**What the task asks**. Set down, in full, every record in the block.

**Data for analysis**.
··········

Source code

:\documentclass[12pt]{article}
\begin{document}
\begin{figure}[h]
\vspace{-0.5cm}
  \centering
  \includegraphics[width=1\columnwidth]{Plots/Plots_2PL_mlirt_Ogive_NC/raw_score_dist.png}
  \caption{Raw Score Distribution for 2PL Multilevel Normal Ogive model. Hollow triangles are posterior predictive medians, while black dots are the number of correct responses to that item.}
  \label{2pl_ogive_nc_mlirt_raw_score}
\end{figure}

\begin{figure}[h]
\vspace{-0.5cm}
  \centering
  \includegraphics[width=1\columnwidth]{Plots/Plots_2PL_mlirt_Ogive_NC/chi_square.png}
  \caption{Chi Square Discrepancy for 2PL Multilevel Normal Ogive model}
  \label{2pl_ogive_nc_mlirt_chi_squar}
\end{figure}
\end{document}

··········

**Finished exercise**.
Source code

:\documentclass[12pt]{article}
\begin{document}
\begin{figure}[h]
\vspace{-0.5cm}
  \centering
  \includegraphics[width=1\columnwidth]{Plots/Plots_2PL_mlirt_Ogive_NC/raw_score_dist.png}
  \caption{Raw Score Distribution for 2PL Multilevel Normal Ogive model. Hollow triangles are posterior predictive medians, while black dots are the number of correct responses to that item.}
  \label{2pl_ogive_nc_mlirt_raw_score}
\end{figure}

\begin{figure}[h]
\vspace{-0.5cm}
  \centering
  \includegraphics[width=1\columnwidth]{Plots/Plots_2PL_mlirt_Ogive_NC/chi_square.png}
  \caption{Chi Square Discrepancy for 2PL Multilevel Normal Ogive model}
  \label{2pl_ogive_nc_mlirt_chi_squar}
\end{figure}
\end{document}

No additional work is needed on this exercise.